> Records:
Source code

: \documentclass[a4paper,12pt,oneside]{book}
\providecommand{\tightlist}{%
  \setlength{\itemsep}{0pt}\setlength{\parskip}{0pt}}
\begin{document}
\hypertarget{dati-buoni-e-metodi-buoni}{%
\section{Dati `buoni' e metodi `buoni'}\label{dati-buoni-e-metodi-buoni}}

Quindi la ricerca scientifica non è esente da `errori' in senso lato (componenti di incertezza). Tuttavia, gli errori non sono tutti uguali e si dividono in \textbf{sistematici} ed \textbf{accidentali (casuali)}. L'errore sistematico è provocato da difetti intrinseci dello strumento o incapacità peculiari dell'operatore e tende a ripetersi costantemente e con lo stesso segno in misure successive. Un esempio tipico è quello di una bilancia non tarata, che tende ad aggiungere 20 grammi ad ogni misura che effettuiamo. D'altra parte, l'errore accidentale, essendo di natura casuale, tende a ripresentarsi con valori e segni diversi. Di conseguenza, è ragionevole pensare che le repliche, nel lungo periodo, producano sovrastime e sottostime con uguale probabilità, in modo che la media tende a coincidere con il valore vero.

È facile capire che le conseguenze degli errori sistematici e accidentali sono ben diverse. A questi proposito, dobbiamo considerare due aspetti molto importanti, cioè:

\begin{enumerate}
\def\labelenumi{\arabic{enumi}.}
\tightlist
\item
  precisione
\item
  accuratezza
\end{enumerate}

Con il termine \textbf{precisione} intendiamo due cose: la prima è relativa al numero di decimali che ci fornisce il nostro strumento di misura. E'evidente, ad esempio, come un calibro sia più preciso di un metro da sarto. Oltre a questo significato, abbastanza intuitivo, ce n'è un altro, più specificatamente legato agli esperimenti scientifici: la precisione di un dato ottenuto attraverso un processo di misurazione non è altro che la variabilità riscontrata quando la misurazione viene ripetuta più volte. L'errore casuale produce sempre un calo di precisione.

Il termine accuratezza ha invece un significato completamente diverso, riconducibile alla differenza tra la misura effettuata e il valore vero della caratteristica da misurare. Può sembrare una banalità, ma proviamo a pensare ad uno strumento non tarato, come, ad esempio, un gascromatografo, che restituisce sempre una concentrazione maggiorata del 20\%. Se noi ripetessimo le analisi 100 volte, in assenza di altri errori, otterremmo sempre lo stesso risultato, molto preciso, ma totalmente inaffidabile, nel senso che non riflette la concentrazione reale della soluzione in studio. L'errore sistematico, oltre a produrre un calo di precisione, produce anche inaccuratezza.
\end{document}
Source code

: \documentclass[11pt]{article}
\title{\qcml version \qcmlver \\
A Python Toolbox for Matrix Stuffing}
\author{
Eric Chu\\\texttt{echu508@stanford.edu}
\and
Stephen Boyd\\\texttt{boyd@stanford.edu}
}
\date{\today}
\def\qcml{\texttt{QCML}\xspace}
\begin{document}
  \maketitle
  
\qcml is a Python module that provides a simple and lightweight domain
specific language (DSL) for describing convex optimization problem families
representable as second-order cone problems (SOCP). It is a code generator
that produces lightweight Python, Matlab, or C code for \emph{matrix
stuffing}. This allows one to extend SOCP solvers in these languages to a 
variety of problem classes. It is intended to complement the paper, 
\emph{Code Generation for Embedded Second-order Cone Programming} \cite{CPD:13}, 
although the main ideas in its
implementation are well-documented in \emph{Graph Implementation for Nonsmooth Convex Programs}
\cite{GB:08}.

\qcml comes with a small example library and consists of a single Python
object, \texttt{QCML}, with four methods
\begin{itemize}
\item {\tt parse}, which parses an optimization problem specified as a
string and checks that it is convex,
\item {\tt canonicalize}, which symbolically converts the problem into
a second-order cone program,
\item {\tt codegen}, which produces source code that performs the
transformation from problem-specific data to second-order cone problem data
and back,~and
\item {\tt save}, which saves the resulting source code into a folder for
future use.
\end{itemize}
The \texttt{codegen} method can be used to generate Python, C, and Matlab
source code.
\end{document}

> The task: Using the listing above, list every line in which the string "documentclass" occurs.

> Output of the exercise:
: \documentclass[a4paper,12pt,oneside]{book}
: \documentclass[11pt]{article}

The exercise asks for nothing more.